# How to complete this task
If a line of the data below holds the word "motion", list it.

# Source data
________________________
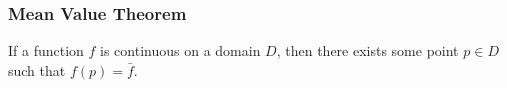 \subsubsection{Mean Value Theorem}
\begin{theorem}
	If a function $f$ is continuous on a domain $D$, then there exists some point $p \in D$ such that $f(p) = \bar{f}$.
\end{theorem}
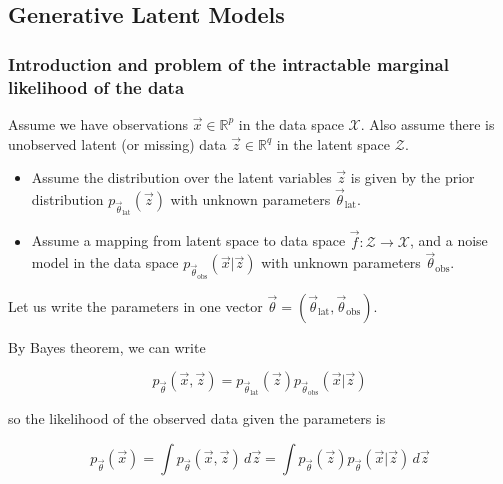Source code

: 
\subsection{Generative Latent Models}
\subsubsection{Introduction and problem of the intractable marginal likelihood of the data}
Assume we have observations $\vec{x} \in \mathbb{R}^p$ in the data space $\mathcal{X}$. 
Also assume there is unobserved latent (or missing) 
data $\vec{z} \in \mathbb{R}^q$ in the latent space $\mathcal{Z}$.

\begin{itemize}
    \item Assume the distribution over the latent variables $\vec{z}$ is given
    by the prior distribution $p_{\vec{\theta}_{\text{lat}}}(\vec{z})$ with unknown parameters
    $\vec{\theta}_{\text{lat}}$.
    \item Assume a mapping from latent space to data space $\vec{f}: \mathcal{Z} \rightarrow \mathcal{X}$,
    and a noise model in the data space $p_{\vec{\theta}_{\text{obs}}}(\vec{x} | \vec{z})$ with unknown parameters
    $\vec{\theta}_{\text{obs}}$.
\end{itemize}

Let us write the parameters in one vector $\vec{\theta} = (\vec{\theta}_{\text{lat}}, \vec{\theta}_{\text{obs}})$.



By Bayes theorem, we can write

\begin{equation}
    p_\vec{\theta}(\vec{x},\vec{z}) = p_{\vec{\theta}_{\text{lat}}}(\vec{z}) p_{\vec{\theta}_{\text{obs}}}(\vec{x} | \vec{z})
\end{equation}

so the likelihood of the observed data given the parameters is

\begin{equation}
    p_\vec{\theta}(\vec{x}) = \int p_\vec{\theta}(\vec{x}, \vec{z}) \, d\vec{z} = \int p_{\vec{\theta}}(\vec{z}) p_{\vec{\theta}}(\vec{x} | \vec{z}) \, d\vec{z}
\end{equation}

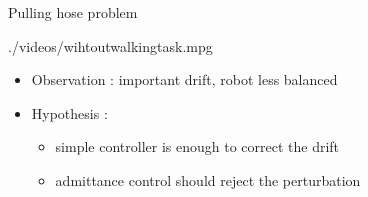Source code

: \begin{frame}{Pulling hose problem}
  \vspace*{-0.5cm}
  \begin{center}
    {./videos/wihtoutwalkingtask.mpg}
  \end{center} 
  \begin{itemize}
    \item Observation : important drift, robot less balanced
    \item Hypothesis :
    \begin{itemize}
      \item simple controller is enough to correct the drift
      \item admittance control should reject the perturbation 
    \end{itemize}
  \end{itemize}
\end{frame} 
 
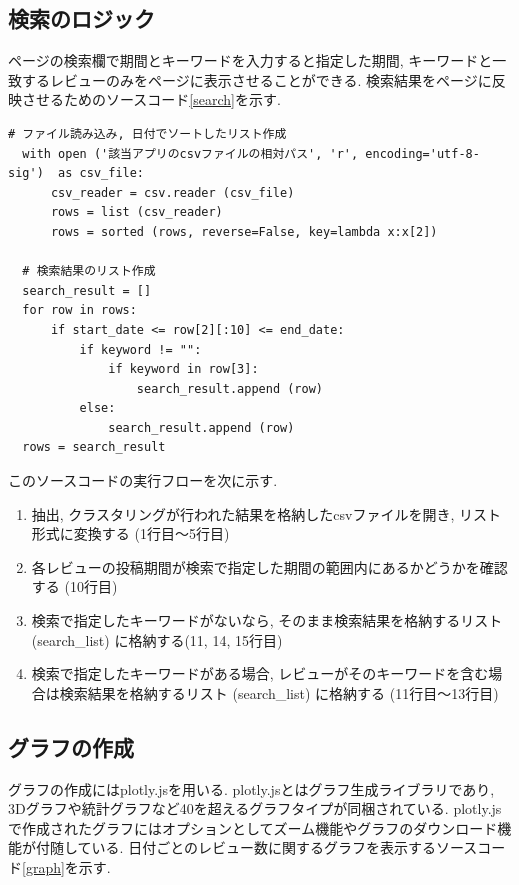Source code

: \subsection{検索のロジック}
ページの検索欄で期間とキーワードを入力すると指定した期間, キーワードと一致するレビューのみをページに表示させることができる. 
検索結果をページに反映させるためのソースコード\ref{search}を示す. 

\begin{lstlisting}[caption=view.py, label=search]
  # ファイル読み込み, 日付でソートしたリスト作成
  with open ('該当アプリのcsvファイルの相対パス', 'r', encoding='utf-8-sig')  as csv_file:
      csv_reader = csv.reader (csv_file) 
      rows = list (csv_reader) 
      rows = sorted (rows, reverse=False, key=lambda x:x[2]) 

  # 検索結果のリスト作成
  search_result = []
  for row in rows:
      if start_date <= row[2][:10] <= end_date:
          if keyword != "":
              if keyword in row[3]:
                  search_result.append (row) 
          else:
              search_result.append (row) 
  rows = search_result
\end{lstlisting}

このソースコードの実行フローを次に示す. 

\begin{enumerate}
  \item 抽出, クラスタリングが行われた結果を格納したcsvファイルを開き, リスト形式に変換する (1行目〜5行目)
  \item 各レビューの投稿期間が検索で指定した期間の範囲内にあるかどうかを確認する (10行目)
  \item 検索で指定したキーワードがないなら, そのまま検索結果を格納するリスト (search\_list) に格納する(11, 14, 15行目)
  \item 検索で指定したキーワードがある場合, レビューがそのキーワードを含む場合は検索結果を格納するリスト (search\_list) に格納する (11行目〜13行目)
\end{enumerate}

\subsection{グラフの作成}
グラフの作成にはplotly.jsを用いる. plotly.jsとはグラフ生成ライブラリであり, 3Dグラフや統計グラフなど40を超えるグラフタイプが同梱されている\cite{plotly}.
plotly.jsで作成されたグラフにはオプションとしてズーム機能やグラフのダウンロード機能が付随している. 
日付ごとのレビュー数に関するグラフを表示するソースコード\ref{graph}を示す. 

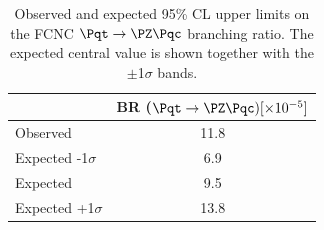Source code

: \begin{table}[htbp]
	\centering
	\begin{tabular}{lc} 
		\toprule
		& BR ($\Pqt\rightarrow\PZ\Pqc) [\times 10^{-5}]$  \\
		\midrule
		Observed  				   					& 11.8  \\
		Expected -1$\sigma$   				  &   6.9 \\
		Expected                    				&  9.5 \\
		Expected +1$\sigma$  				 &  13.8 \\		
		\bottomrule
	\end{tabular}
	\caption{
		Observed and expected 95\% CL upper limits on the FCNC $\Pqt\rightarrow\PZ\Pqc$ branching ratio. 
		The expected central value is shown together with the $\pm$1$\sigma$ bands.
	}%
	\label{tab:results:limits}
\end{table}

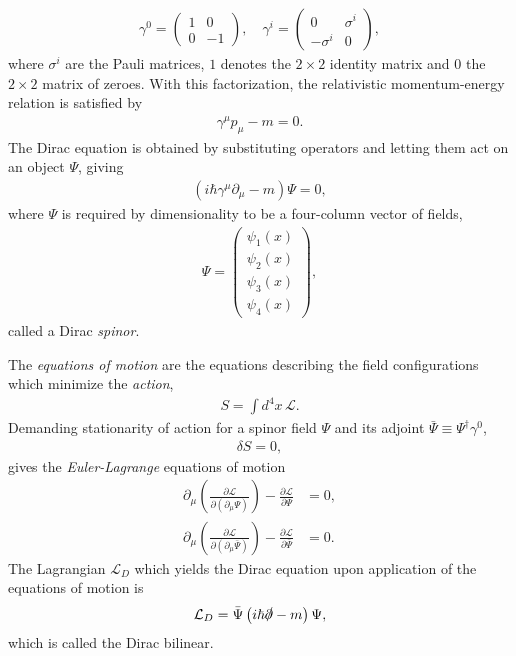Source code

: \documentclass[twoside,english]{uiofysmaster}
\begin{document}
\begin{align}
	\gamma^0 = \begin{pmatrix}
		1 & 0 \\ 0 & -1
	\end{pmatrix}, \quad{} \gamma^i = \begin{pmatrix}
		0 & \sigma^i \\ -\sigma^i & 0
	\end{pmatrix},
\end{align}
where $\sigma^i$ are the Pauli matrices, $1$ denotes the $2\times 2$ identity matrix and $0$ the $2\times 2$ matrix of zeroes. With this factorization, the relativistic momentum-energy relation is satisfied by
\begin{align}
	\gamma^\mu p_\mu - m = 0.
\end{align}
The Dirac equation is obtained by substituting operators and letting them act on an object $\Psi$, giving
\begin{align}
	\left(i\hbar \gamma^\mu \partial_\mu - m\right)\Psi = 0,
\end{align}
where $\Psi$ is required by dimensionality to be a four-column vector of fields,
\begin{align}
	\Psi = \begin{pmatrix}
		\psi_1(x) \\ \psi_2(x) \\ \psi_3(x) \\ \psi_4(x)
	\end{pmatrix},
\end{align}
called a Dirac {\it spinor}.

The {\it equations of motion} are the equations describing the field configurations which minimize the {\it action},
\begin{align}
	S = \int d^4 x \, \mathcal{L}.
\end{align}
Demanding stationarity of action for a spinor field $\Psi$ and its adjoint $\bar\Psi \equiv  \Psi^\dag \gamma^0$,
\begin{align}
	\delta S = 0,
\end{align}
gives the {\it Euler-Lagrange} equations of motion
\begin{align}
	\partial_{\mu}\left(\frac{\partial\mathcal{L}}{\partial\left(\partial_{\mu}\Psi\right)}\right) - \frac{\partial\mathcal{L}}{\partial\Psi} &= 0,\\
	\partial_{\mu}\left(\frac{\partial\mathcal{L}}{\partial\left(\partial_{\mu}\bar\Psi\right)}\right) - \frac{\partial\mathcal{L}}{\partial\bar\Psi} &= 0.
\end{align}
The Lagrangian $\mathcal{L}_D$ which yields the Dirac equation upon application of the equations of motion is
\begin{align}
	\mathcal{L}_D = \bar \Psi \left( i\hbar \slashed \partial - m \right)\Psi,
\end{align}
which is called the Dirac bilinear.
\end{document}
________________________
# Expected answer
The {\it equations of motion} are the equations describing the field configurations which minimize the {\it action},
gives the {\it Euler-Lagrange} equations of motion
The Lagrangian $\mathcal{L}_D$ which yields the Dirac equation upon application of the equations of motion is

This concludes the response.